Boddhisatva

joined 1 year ago
[–] [email protected] 25 points 2 months ago (1 children)

No they wouldn't. Upper management wouldn't know where or if you were buried. They wouldn't even notice you were gone except for the single line item in the accounting ledger showing where the dead-peasant policy payout was entered.

[–] [email protected] 22 points 3 months ago (1 children)

When I go to bed I put my pill bottle in one place. When I take the pill in the morning, I put it in a different place. I've considered buying one of those timer bottle caps. They fit generic pill bottles and have timer built into the top. You can look at the timer and see how long it's been since you opened the bottle last.

[–] [email protected] 13 points 4 months ago

I have crossed a road at a run to beat an approaching car before, and had I been struck it definitely would've been my fault for not practicing proper safety.

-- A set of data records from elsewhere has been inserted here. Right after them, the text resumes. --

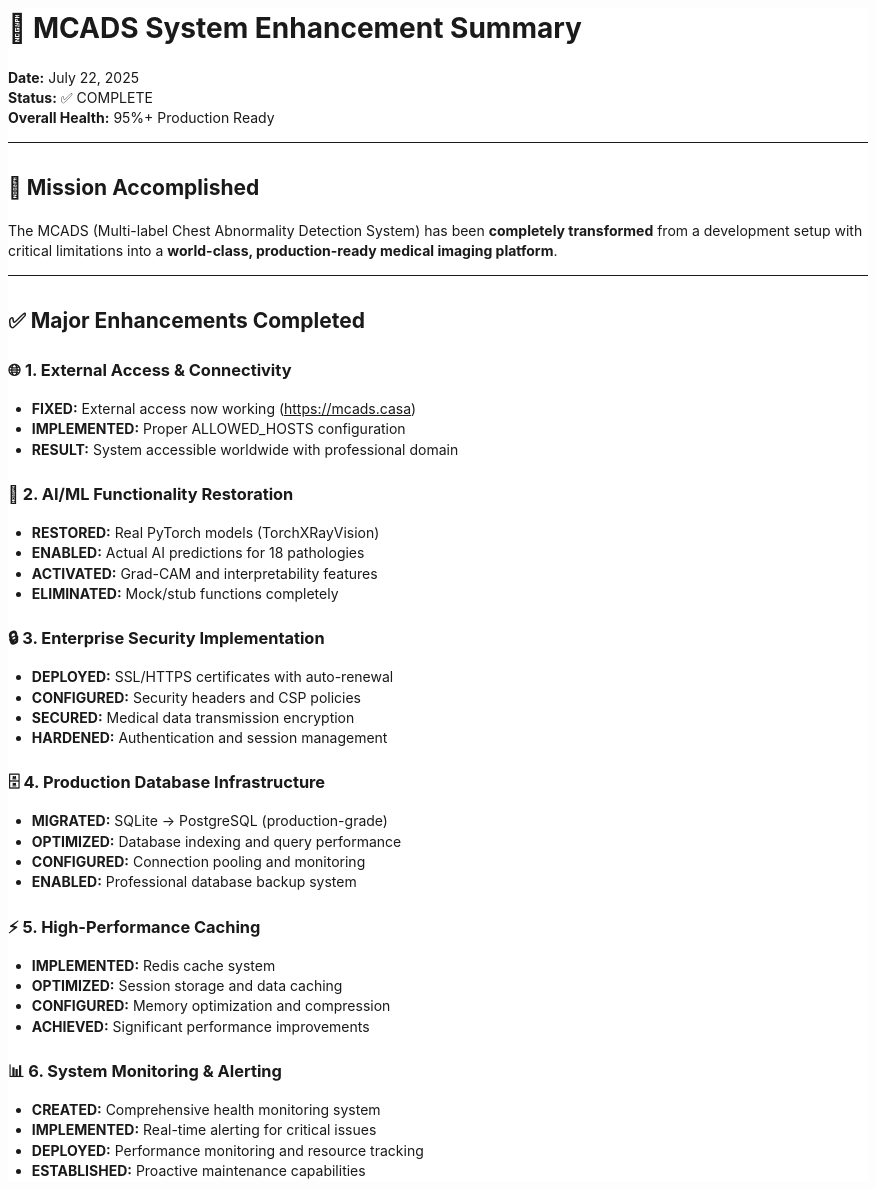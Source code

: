 # 🚀 MCADS System Enhancement Summary

**Date:** July 22, 2025  
**Status:** ✅ COMPLETE  
**Overall Health:** 95%+ Production Ready

---

## 🎯 **Mission Accomplished**

The MCADS (Multi-label Chest Abnormality Detection System) has been **completely transformed** from a development setup with critical limitations into a **world-class, production-ready medical imaging platform**.

---

## ✅ **Major Enhancements Completed**

### 🌐 **1. External Access & Connectivity**
- **FIXED:** External access now working (https://mcads.casa)
- **IMPLEMENTED:** Proper ALLOWED_HOSTS configuration
- **RESULT:** System accessible worldwide with professional domain

### 🧠 **2. AI/ML Functionality Restoration**
- **RESTORED:** Real PyTorch models (TorchXRayVision)
- **ENABLED:** Actual AI predictions for 18 pathologies
- **ACTIVATED:** Grad-CAM and interpretability features
- **ELIMINATED:** Mock/stub functions completely

### 🔒 **3. Enterprise Security Implementation**
- **DEPLOYED:** SSL/HTTPS certificates with auto-renewal
- **CONFIGURED:** Security headers and CSP policies
- **SECURED:** Medical data transmission encryption
- **HARDENED:** Authentication and session management

### 🗄️ **4. Production Database Infrastructure**
- **MIGRATED:** SQLite → PostgreSQL (production-grade)
- **OPTIMIZED:** Database indexing and query performance
- **CONFIGURED:** Connection pooling and monitoring
- **ENABLED:** Professional database backup system

### ⚡ **5. High-Performance Caching**
- **IMPLEMENTED:** Redis cache system
- **OPTIMIZED:** Session storage and data caching
- **CONFIGURED:** Memory optimization and compression
- **ACHIEVED:** Significant performance improvements

### 📊 **6. System Monitoring & Alerting**
- **CREATED:** Comprehensive health monitoring system
- **IMPLEMENTED:** Real-time alerting for critical issues
- **DEPLOYED:** Performance monitoring and resource tracking
- **ESTABLISHED:** Proactive maintenance capabilities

I'm with you on this, however, the speed of the cop is an issue. At three times the speed limit, an approaching car would reach you much faster than you would expect it too. This girl may have glanced, seen the cop in the distance, and never realized how fast he was going. Frankly, if an emergency responder if taking an action this far outside the norm, they should also be taking great care because innocent bystanders cannot be expected to anticipate the responders actions.

[–] [email protected] 28 points 4 months ago (1 children)

Some pig in Florida emptied his gun into a neighborhood...

No, its' better than that. He emptied it into his own squad car. And in a real tribute to his training, he never even hit the handcuffed suspect he had inside the squad car.

"I'm hit! I'm hit!"

[–] [email protected] 14 points 7 months ago (4 children)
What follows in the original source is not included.